Avec 40% de grévistes au niveau national et un peu plus de 30% dans notre académie, ce premier mouvement dans l’éducation à l’initiative de la FSU apparaît très réussi, & impose au ministre de revoir ses projets, à l’écoute du SNES & de la FSU.

Malgré la bataille de chiffres à chaque mouvement de grève, & le procédé grotesque utilisé par l’administration pour minorer le nombre de grévistes (le calcul se fait en prenant le nombre de grévistes à 8h rapporté sur l’ensemble des personnels de l’établissement attendus ou non ! Les personnels grévistes qui commencent plus tard dans la journée ne sont ainsi pas comptabilisés.
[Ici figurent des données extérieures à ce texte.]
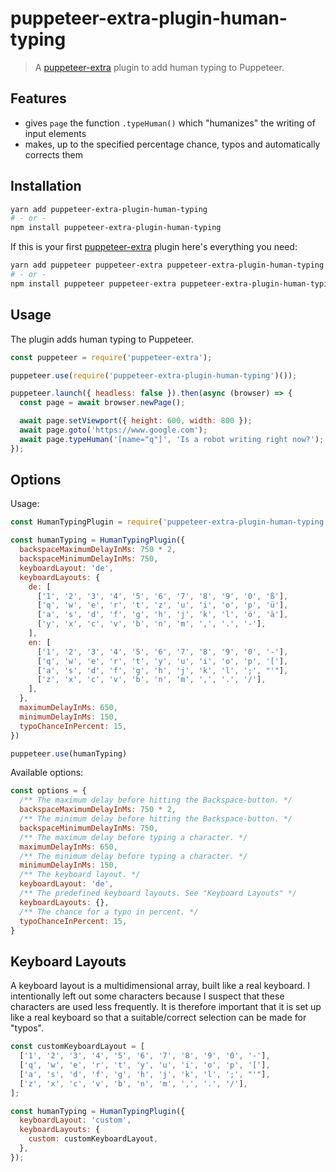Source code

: # puppeteer-extra-plugin-human-typing

> A [puppeteer-extra](https://github.com/berstend/puppeteer-extra) plugin to add human typing to Puppeteer.

## Features

- gives `page` the function `.typeHuman()` which "humanizes" the writing of input elements
- makes, up to the specified percentage chance, typos and automatically corrects them

## Installation

```bash
yarn add puppeteer-extra-plugin-human-typing
# - or -
npm install puppeteer-extra-plugin-human-typing
```

If this is your first [puppeteer-extra](https://github.com/berstend/puppeteer-extra) plugin here's everything you need:

```bash
yarn add puppeteer puppeteer-extra puppeteer-extra-plugin-human-typing
# - or -
npm install puppeteer puppeteer-extra puppeteer-extra-plugin-human-typing
```

## Usage

The plugin adds human typing to Puppeteer.

```javascript
const puppeteer = require('puppeteer-extra');

puppeteer.use(require('puppeteer-extra-plugin-human-typing')());

puppeteer.launch({ headless: false }).then(async (browser) => {
  const page = await browser.newPage();

  await page.setViewport({ height: 600, width: 800 });
  await page.goto('https://www.google.com');
  await page.typeHuman('[name="q"]', 'Is a robot writing right now?');
});
```

## Options

Usage:

```js
const HumanTypingPlugin = require('puppeteer-extra-plugin-human-typing')

const humanTyping = HumanTypingPlugin({
  backspaceMaximumDelayInMs: 750 * 2,
  backspaceMinimumDelayInMs: 750,
  keyboardLayout: 'de',
  keyboardLayouts: {
    de: [
      ['1', '2', '3', '4', '5', '6', '7', '8', '9', '0', 'ß'],
      ['q', 'w', 'e', 'r', 't', 'z', 'u', 'i', 'o', 'p', 'ü'],
      ['a', 's', 'd', 'f', 'g', 'h', 'j', 'k', 'l', 'ö', 'ä'],
      ['y', 'x', 'c', 'v', 'b', 'n', 'm', ',', '.', '-'],
    ],
    en: [
      ['1', '2', '3', '4', '5', '6', '7', '8', '9', '0', '-'],
      ['q', 'w', 'e', 'r', 't', 'y', 'u', 'i', 'o', 'p', '['],
      ['a', 's', 'd', 'f', 'g', 'h', 'j', 'k', 'l', ';', "'"],
      ['z', 'x', 'c', 'v', 'b', 'n', 'm', ',', '.', '/'],
    ],
  },
  maximumDelayInMs: 650,
  minimumDelayInMs: 150,
  typoChanceInPercent: 15,
})

puppeteer.use(humanTyping)
```

Available options:

```js
const options = {
  /** The maximum delay before hitting the Backspace-button. */
  backspaceMaximumDelayInMs: 750 * 2,
  /** The minimum delay before hitting the Backspace-button. */
  backspaceMinimumDelayInMs: 750,
  /** The maximum delay before typing a character. */
  maximumDelayInMs: 650,
  /** The minimum delay before typing a character. */
  minimumDelayInMs: 150,
  /** The keyboard layout. */
  keyboardLayout: 'de',
  /** The predefined keyboard layouts. See "Keyboard Layouts" */
  keyboardLayouts: {},
  /** The chance for a typo in percent. */
  typoChanceInPercent: 15,
}
```

## Keyboard Layouts

A keyboard layout is a multidimensional array, built like a real keyboard. I intentionally left out some characters because I suspect that these characters are used less frequently. It is therefore important that it is set up like a real keyboard so that a suitable/correct selection can be made for "typos".

```js
const customKeyboardLayout = [
  ['1', '2', '3', '4', '5', '6', '7', '8', '9', '0', '-'],
  ['q', 'w', 'e', 'r', 't', 'y', 'u', 'i', 'o', 'p', '['],
  ['a', 's', 'd', 'f', 'g', 'h', 'j', 'k', 'l', ';', "'"],
  ['z', 'x', 'c', 'v', 'b', 'n', 'm', ',', '.', '/'],
];

const humanTyping = HumanTypingPlugin({
  keyboardLayout: 'custom',
  keyboardLayouts: {
    custom: customKeyboardLayout,
  },
});
```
Pas plus que les personnels de direction qui ne sont pas comptabilisés grévistes, même s’ils le sont !), la grève d’hier a été un franc succès, & le ministre de l’Éducation nationale va devoir en tenir compte.
Le Ministre Chatel doit entendre que la réforme des lycées, telle qu’il la propose est inacceptable en l’état.
Le gouvernement doit entendre l’ensemble des fonctionnaires mobilisés hier & proposer une véritable revalorisation salariale, qui dépasse les primes individuelles & s’attache à reconstruire une grille indiciaire de qualité.
Le gouvernement doit entendre que les personnels ne veulent plus de la précarité dans la fonction publique : ils veulent des titulaires formés pour répondre aux attentes du public.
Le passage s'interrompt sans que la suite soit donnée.